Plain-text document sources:
──────
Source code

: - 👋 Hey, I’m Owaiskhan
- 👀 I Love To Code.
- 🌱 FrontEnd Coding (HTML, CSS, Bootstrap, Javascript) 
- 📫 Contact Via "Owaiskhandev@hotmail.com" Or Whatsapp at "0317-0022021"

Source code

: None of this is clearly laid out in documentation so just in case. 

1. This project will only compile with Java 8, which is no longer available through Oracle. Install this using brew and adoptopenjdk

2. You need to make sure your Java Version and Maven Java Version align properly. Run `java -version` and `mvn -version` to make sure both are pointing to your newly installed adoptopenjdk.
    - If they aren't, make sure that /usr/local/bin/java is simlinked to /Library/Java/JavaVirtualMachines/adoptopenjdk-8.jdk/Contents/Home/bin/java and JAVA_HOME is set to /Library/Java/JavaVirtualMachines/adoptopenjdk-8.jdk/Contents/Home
──────
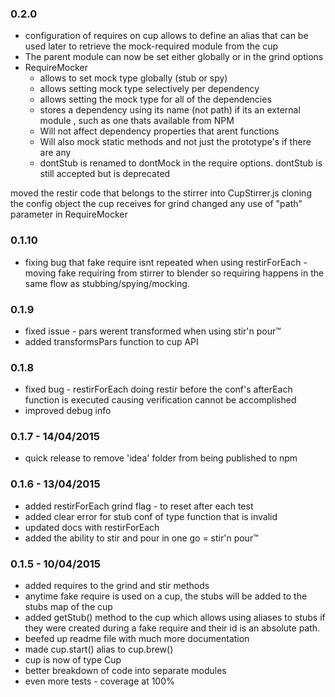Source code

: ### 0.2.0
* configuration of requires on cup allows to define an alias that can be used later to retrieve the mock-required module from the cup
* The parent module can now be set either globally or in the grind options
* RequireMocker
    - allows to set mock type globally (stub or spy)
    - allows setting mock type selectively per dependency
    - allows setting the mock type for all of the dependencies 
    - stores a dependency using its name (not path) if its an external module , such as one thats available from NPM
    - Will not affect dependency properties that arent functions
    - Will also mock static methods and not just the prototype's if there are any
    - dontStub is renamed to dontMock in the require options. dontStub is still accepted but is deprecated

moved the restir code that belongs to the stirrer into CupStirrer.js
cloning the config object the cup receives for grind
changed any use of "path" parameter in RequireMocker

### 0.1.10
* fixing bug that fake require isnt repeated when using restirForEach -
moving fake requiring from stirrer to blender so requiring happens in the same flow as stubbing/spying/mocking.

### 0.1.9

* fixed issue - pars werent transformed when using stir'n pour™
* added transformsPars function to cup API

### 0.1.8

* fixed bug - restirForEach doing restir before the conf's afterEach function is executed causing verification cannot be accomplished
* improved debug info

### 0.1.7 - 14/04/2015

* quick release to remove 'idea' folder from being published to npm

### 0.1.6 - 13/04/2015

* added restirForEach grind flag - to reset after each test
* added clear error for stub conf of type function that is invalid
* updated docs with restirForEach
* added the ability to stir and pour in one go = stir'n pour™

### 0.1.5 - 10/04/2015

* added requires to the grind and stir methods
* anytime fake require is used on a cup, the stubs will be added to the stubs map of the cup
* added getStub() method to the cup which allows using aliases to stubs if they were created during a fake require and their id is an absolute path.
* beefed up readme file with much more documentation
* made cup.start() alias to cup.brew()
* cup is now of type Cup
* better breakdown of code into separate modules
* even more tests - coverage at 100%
──────
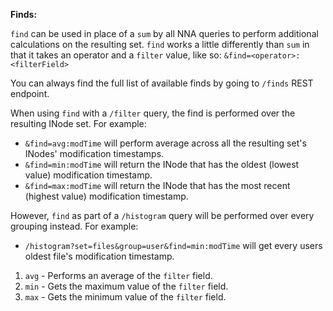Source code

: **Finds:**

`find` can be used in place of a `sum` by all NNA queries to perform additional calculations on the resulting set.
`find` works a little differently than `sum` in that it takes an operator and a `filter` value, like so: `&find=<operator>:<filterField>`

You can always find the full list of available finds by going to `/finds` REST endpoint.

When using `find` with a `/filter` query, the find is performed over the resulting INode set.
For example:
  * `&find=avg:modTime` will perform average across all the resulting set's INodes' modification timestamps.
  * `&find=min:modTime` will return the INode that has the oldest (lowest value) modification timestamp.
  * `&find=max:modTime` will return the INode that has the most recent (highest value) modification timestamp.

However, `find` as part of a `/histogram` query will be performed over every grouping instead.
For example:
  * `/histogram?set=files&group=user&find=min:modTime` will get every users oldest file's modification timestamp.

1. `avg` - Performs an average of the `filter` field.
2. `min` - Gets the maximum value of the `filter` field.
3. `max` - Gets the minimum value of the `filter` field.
──────
What is being asked ▸
Transcribe each line of the data above, unaltered, from the one where "- allows to" appears to the one where "- Will also" appears, inclusive of both.

Answer box ▸
    - allows to set mock type globally (stub or spy)
    - allows setting mock type selectively per dependency
    - allows setting the mock type for all of the dependencies 
    - stores a dependency using its name (not path) if its an external module , such as one thats available from NPM
    - Will not affect dependency properties that arent functions
    - Will also mock static methods and not just the prototype's if there are any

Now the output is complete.